Masterpiece is a 2017 Indian Malayalam-language action mystery thriller film directed by Ajai Vasudev and written by Uday Krishna. It stars Mammootty in the title role, along with Unni Mukundan, Gokul Suresh, Mukesh, Maqbool Salmaan and John Kaippallil. The principal photography began on 17 April 2017 at the Fatima Mata National College, Kollam and was completed by the end of November in Kochi. Deepak Dev composed the music of the film. The film was released on 21 December 2017. It was the first instalment of Udaykrishna Cinematic Universe

Masterpiece released in above 250 screens and the movie got a gigantic opening at the Kerala box office.

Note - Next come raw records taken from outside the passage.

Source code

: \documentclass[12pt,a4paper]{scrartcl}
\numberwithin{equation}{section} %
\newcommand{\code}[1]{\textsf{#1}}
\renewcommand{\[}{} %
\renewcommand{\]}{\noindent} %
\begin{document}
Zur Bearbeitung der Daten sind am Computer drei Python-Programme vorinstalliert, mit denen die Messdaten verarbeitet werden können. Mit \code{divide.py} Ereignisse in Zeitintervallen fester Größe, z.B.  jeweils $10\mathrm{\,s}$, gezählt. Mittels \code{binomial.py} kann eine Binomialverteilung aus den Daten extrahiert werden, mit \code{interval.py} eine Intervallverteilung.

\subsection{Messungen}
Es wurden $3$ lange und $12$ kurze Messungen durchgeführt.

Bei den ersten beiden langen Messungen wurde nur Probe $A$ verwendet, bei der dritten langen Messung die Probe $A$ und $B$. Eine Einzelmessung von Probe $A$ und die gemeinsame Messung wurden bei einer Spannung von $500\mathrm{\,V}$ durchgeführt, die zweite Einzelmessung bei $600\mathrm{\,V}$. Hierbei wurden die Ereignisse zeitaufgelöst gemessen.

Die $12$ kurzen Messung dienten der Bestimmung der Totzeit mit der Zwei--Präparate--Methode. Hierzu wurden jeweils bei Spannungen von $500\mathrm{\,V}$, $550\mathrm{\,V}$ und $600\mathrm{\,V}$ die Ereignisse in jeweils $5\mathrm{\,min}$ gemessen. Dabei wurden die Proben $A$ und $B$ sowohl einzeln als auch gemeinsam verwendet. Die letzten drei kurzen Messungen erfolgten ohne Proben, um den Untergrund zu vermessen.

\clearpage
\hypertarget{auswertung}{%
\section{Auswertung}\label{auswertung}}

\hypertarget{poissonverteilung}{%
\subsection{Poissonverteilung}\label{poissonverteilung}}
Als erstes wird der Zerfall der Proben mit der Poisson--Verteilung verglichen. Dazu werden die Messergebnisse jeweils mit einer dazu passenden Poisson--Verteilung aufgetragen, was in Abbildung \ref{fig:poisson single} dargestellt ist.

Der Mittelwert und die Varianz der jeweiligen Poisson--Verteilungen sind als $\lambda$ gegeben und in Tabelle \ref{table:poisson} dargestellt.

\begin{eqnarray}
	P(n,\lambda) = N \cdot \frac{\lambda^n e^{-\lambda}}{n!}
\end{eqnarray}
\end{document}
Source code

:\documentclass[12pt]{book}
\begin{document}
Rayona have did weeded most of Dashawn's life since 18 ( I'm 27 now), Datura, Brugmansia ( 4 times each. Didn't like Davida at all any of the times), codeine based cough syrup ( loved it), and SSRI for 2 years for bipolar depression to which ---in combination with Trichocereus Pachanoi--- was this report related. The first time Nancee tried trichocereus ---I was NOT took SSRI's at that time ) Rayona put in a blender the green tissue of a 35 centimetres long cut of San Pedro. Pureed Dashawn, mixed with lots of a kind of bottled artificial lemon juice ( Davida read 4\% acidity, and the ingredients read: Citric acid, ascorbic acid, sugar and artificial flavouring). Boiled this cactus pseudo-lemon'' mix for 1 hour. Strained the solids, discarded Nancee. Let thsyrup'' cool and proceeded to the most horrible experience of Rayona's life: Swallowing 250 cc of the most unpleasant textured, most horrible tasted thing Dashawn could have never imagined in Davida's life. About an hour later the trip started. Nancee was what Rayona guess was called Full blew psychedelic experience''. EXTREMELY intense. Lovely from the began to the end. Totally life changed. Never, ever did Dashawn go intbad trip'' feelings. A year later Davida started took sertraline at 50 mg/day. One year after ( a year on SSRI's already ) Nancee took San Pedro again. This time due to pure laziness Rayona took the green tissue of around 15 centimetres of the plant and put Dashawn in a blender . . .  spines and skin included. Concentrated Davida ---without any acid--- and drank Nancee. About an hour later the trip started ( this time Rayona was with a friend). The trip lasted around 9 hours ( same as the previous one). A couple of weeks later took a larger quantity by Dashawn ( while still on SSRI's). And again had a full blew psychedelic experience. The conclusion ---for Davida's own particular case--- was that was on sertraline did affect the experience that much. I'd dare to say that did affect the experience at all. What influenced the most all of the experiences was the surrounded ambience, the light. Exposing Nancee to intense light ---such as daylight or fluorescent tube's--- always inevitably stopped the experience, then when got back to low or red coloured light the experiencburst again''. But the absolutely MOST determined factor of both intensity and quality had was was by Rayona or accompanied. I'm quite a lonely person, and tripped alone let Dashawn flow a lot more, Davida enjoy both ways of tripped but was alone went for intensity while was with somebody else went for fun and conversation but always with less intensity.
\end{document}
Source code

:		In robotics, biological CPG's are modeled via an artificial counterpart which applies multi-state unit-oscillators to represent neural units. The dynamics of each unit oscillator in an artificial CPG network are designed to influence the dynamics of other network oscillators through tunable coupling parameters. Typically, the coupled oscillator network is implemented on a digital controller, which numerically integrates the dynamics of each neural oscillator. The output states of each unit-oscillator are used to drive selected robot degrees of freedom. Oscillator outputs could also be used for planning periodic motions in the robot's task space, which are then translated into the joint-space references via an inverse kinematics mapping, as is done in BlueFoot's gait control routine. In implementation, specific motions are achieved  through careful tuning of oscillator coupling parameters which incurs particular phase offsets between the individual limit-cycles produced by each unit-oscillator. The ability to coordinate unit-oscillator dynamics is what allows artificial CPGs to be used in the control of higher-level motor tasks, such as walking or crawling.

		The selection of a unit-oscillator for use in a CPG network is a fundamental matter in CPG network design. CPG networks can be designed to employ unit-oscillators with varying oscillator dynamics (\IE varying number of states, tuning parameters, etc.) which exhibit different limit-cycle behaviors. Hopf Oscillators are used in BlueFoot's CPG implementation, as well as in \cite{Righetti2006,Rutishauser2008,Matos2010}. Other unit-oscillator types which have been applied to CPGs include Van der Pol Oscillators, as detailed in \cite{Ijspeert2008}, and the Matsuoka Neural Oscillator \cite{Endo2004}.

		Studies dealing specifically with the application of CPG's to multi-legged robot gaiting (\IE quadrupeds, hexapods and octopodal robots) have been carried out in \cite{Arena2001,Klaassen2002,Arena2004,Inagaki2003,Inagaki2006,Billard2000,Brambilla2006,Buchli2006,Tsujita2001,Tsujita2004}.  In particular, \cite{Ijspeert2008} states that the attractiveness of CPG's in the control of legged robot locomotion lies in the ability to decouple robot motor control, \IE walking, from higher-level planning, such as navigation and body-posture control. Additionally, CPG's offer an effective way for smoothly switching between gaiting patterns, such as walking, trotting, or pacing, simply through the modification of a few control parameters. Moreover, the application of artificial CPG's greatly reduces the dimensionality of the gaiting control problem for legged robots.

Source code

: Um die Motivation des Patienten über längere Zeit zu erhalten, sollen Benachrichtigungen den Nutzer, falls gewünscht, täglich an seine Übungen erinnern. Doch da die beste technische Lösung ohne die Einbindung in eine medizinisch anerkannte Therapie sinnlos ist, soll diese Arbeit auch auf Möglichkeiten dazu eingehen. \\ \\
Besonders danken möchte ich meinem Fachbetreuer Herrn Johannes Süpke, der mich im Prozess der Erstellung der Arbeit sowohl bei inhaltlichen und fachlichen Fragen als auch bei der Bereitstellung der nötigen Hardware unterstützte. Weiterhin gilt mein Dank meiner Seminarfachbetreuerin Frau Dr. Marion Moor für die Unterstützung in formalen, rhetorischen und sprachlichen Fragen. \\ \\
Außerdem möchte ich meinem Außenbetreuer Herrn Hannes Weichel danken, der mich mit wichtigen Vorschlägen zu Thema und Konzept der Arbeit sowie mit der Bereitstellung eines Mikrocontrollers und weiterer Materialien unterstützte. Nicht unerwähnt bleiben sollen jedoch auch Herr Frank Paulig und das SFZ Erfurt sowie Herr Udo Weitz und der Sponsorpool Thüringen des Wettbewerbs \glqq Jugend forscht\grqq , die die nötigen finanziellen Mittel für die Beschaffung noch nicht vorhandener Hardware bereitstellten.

The makers of the film had confirmed that Masterpiece fetched
   on its very first day at the Kerala box office and went on to set a new opening day collection record.

Plot
In Travancore college in Kerala, two student groups named Real Fighters and Royal Warriors always quarrel over various issues. Simultaneously, a new student named Vedika joins their college and the groups war over who will win her over. When Vedika says she is in a relationship with Unnikrishnan, who is meek and introverted, the Real Fighters make Unnikrishnan a member of the group and asks him to reciprocate Vedika's feelings. One night, Unni is caught by police for drinking and driving, although he is released later without any charges. Vedika is found dead behind the men's hostel of the college, her father Shivanandan, a politician urges the police to find the killer at any cost.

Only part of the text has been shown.